A guardare bene, questa natura morta non è solo una raffigurazione pittorica di oggetti inanimati, è una vanitas, una composizione che ci ricorda la caducità della vita, ma anche la nostra meravigliosa impermanenza. Non è un caso che questo genere pittorico abbia avuto il suo apogeo nel Seicento, soprattutto in Olanda, dopo la guerra che per trent’anni, dal 1618 al 1648, devastò il continente europeo e a seguito delle epidemie di peste che la accompagnarono.

 

Quel che conta qui non sono gli ‘oggetti’ rappresentati, ma la visione che ne ha l’artista, la sua percezione emozionata dell’opera erosiva del tempo sulla carne delle cose, sulla nostra carne. 

 

Ma Facebook non va per il sottile e storia e storia dell’arte devono essergli del tutto ignote o indifferenti: un buco è un buco è un buco e una rosea incurvatura, nell’antropomorfica e antropocentrica visione dei suoi più o meno umani addetti, non può che essere una mammella o ancor peggio una natica (e due natiche con in mezzo un buco, alla faccia delle pesche secentesche, fanno senza dubbio un culo).

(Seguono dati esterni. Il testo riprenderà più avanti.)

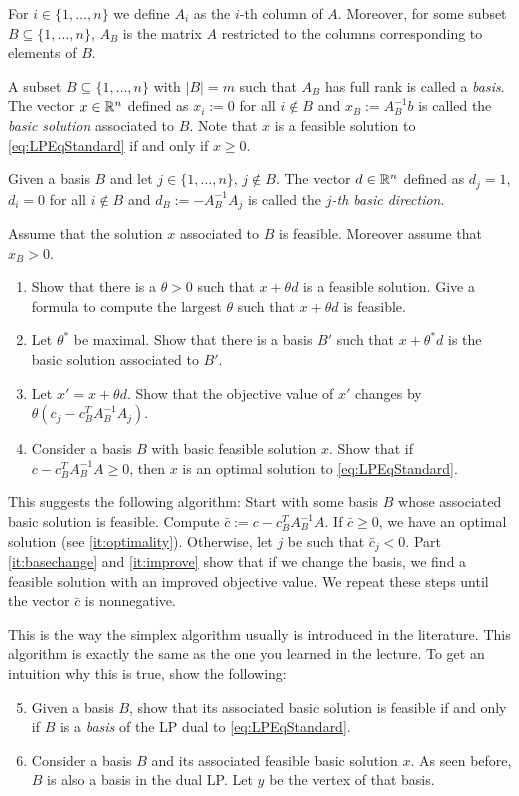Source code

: \begin{enumerate}
For $i\in \{1, \ldots, n\}$ we define $A_i$ as the $i$-th column of $A$. Moreover, for some subset $B\subseteq \{1, \ldots, n\}$, $A_B$ is the matrix $A$ restricted to the columns corresponding to elements of $B$.

A subset $B\subseteq \{1, \ldots, n\}$ with $|B|=m$ such that $A_B$ has full rank is called a \emph{basis}.
The vector $x\in \mathbb{R}^n$ defined as $x_i := 0$ for all $i\notin B$ and $x_B:=A_B^{-1}b$ is called the \emph{basic solution} associated to $B$.
Note that $x$ is a feasible solution to \eqref{eq:LPEqStandard} if and only if $x\geq 0$.



Given a basis $B$ and let $j\in \{1, \ldots, n\}$, $j\notin B$. The vector $d\in \mathbb{R}^n$ defined as $d_j = 1$, $d_i=0$ for all $i\notin B$ and
$d_B := - A_B^{-1} A_j$ is called the \emph{$j$-th basic direction}.

Assume that the solution $x$ associated to $B$ is feasible. Moreover assume that $x_B>0$.
\begin{enumerate}
 \item Show that there is a $\theta >0$ such that $x+ \theta d$ is a feasible solution. Give a formula to compute the largest $\theta$ such that $x+ \theta d$ is feasible.
 \item \label{it:basechange} Let $\theta^*$ be maximal. Show that there is a basis $B'$ such that $x+ \theta^* d$ is the basic solution associated to $B'$.
 \item \label{it:improve} Let $x'=x+\theta d$. Show that the objective value of $x'$ changes by $\theta \left(c_j - c_B^TA_B^{-1} A_j\right)$.
 \item \label{it:optimality} Consider a basis $B$ with basic feasible solution $x$. Show that if $c - c_B^T A_B^{-1} A \geq 0 $, then $x$ is an optimal solution to \eqref{eq:LPEqStandard}.
\end{enumerate}
This suggests the following algorithm: Start with some basis $B$ whose associated basic solution is feasible. Compute $\bar c := c - c_B^T A_B^{-1} A$. If $\bar c \geq 0$, we have an optimal solution (see \ref{it:optimality}). Otherwise, let $j$ be such that $\bar c_j < 0$. Part \ref{it:basechange} and \ref{it:improve} show that if we change the basis, 
we find a feasible solution with an improved objective value. We repeat these steps until the vector $\bar c$ is nonnegative.

This is the way the simplex algorithm usually is introduced in the literature. This algorithm is exactly the same as the one you learned in the lecture.
To get an intuition why this is true, show the following:
\begin{enumerate}
\setcounter{enumi}{4}
\item Given a basis $B$, show that its associated basic solution is feasible if and only if $B$ is a \emph{basis} of the LP dual to \eqref{eq:LPEqStandard}.
 \item Consider a basis $B$ and its associated feasible basic solution $x$. As seen before, $B$ is also a basis in the dual LP. 
  Let $y$ be the vertex of that basis. 


\end{enumerate}
\end{enumerate}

E così oscurare, sottrarre alla vista, censurare, gettare fuori scena, proteggere gli utenti di Facebook e la loro libertà d’espressione, proteggendoli da se stessi e dalla libertà di esercitare il proprio spirito critico. 

 

Bello pensare che proprio in questi giorni sia tornato nelle sale italiane un film che Pier Paolo Pasolini girò nel 1975 e di cui non fece in tempo a completare il montaggio, Salò o le 120 giornate di Sodoma, un formidabile antidoto all’infantilizzazione cui siamo quotidianamente esposti. Macchina scopica per eccellenza, il cinema mette di continuo a tema la relazione tra spettatore e spettacolo, tra l’inconscio del primo e l’inconscio del secondo. E in questa pellicola Pasolini lo fa invitandoci a ragionare sull’atto del guardare, del non chiudere gli occhi neppure di fronte all’osceno per definizione, l’esercizio del potere di cui l’abuso sessuale non è che espressione e metafora. 

 

Sì, per Pasolini noi, spettatori e adulti, eravamo il terminale di una catena associativa creata dall’attività di sguardo e dalla capacità critica. Senza reti e senza tutele.

 

Per Zuckerberg, che deve considerare i suoi utenti dei bambini indifesi e ignari, meglio eclissare tutto ciò che è in odore di sessualità (per lui sinonimo di perversione?). Immagino sappia tuttavia assai bene che gli oggetti ‘oscurati’ hanno la tendenza a trasformarsi in oscuri oggetti del desiderio. La censura non è, in tal senso, la malattia infantile della pubblicità, il magico strumento che trasforma in oro tutto ciò che tocca, convertendo la specificità del desiderio in generico e malleabile sogno?